The following cartoon illustrates how this works, for a notional warp with eight threads.
Accesses to arrays of structures can be 6X faster than direct memory
accesses using compiler generated loads and stores. The following
benchmarks were taken on a Tesla K20c. The structure T
being loaded
and stored in these benchmarks is made of one to sixteen 32-bit integers.
#include <trove/ptr.h>
template<typename T>
__global__ void
trove_gather(const int length, const int* indices,
trove::coalesced_ptr<T> src, //Wrapped pointer
trove::coalesced_ptr<T> dst) {
int global_index = threadIdx.x + blockDim.x * blockIdx.x;
if (global_index < length) {
int index = indices[global_index];
T data = src[index];
dst[global_index] = data;
}
}
The high-level interface allows you to load and store structures
directly. Just wrap the pointers of your arrays in
trove::coalesced_ptr<T>
. You don't need to worry if the warp is
converged, or if the addresses you're accessing are contiguous. This
interface loses some performance, since it has to dynamically check
whether the warp is converged, and also broadcast all pointers from
all threads in each warp to all other threads in the warp, but it is
simple to use.
There are two restrictions on T
:
sizeof(T)
must be divisible by 4T
must have a default constructor
It's common for CUDA code to process or produce several values per thread. For example, a merge operation may process 7 values per thread, to increase the amount of serial work. For these cases, we provide a blocked interface that enables efficient block-wise vector loads and stores.
This interface relies on an array type trove::array<T, s>
, where T
is the type of each element of the array, and s
is an integer that
statically determines the length of the array. trove::array
types
can be converted to and from standard C arrays (see
array.h
), but they have value
semantics rather than reference semantics, and they can only be
indexed statically.
With this interface, each thread is assumed to be reading or writing from contiguous locations in the input or output array. The user is responsible for checking for convergence, which they probably do anyway for functional reasons. If the warp is not converged, we provide fallback functions that load and store arrays using compiler generated code.
#include <trove/block.h>
template<typename T, int s>
__global__ void test_block_copy(const T* x, T* r, int l) {
typedef trove::array<T, s> s_ary;
int global_index = threadIdx.x + blockIdx.x * blockDim.x;
for(int index = global_index; index < l; index += gridDim.x * blockDim.x) {
//The block memory accesses only function
//correctly if the warp is converged. Here we check.

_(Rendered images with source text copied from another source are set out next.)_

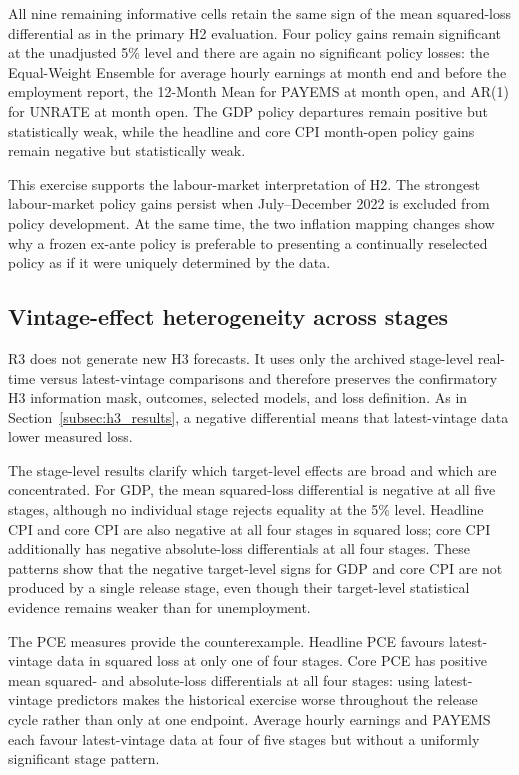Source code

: All nine remaining informative cells retain the same sign of the mean
squared-loss differential as in the primary H2 evaluation. Four policy gains
remain significant at the unadjusted 5\% level and there are again no
significant policy losses: the Equal-Weight Ensemble for average hourly
earnings at month end and before the employment report, the 12-Month Mean for
PAYEMS at month open, and AR(1) for UNRATE at month open. The GDP policy
departures remain positive but statistically weak, while the headline and core
CPI month-open policy gains remain negative but statistically weak.

This exercise supports the labour-market interpretation of H2. The strongest
labour-market policy gains persist when July--December 2022 is excluded from
policy development. At the same time, the two inflation mapping changes show
why a frozen ex-ante policy is preferable to presenting a continually
reselected policy as if it were uniquely determined by the data.

\subsection{Vintage-effect heterogeneity across stages}
\label{subsec:h3_stage_heterogeneity}

R3 does not generate new H3 forecasts. It uses only the archived stage-level
real-time versus latest-vintage comparisons and therefore preserves the
confirmatory H3 information mask, outcomes, selected models, and loss
definition. As in Section~\ref{subsec:h3_results}, a negative differential
means that latest-vintage data lower measured loss.

The stage-level results clarify which target-level effects are broad and which
are concentrated. For GDP, the mean squared-loss differential is negative at
all five stages, although no individual stage rejects equality at the 5\%
level. Headline CPI and core CPI are also negative at all four stages in
squared loss; core CPI additionally has negative absolute-loss differentials
at all four stages. These patterns show that the negative target-level signs
for GDP and core CPI are not produced by a single release stage, even though
their target-level statistical evidence remains weaker than for
unemployment.

The PCE measures provide the counterexample. Headline PCE favours
latest-vintage data in squared loss at only one of four stages. Core PCE has
positive mean squared- and absolute-loss differentials at all four stages:
using latest-vintage predictors makes the historical exercise worse throughout
the release cycle rather than only at one endpoint. Average hourly earnings
and PAYEMS each favour latest-vintage data at four of five stages but without a
uniformly significant stage pattern.

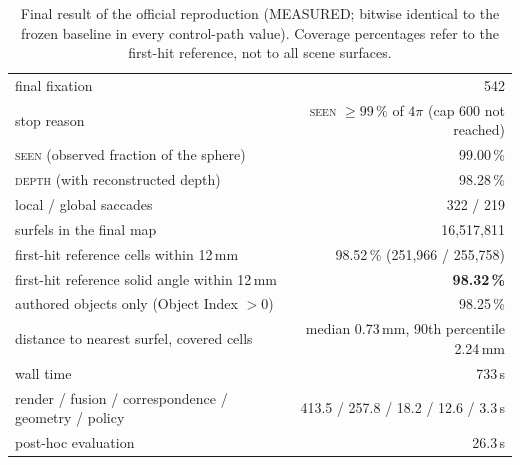 \documentclass[11pt,a4paper]{article}
\newcommand{\pct}[1]{#1\,\%}
\begin{document}
\begin{table}[h]
\centering\small
\caption{Final result of the official reproduction (MEASURED; bitwise identical to the frozen baseline in every
control-path value). Coverage percentages refer to the first-hit reference, not to all scene surfaces.}
\label{tab:results}
\begin{tabular}{@{}l r@{}}
\toprule
final fixation & 542 \\
stop reason & \textsc{seen} $\ge \pct{99}$ of $4\pi$ (cap 600 not reached) \\
\textsc{seen} (observed fraction of the sphere) & \pct{99.00} \\
\textsc{depth} (with reconstructed depth) & \pct{98.28} \\
local / global saccades & 322 / 219 \\
surfels in the final map & 16{,}517{,}811 \\
first-hit reference cells within 12\,mm & \pct{98.52} \;(251{,}966 / 255{,}758) \\
first-hit reference solid angle within 12\,mm & \textbf{\pct{98.32}} \\
\quad authored objects only (Object Index $>0$) & \pct{98.25} \\
distance to nearest surfel, covered cells & median 0.73\,mm, 90th percentile 2.24\,mm \\
wall time & 733\,s \\
\quad render / fusion / correspondence / geometry / policy & 413.5 / 257.8 / 18.2 / 12.6 / 3.3\,s \\
post-hoc evaluation & 26.3\,s \\
\bottomrule
\end{tabular}
\end{table}
\end{document}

if (trove::warp_converged()) {
//Warp converged, indices are contiguous, call the fast
//load and store
s_ary d = trove::load_array_warp_contiguous<s>(x, index);
trove::store_array_warp_contiguous(r, index, d);
} else {
//Warp not converged, call the slow load and store
s_ary d = trove::load_array<s>(x, index);
trove::store_array(r, index, d);
}
}
}
If you know your warp is converged, and that your threads are all
accessing contiguous locations in your array, you can use the
low-level interface for maximum performance. By contiguous, we mean
that if threads with indices i and thread j are in the same warp,
the pointers pi and pj you pass to the library must obey the
relation pj - pi == j - i. The low-level interface has the
following functions in <trove/aos.h>
:
template<typename T> __device__ T load_warp_contiguous(const T* src);
template<typename T> __device__ void store_warp_contiguous(const T& data, T* dest);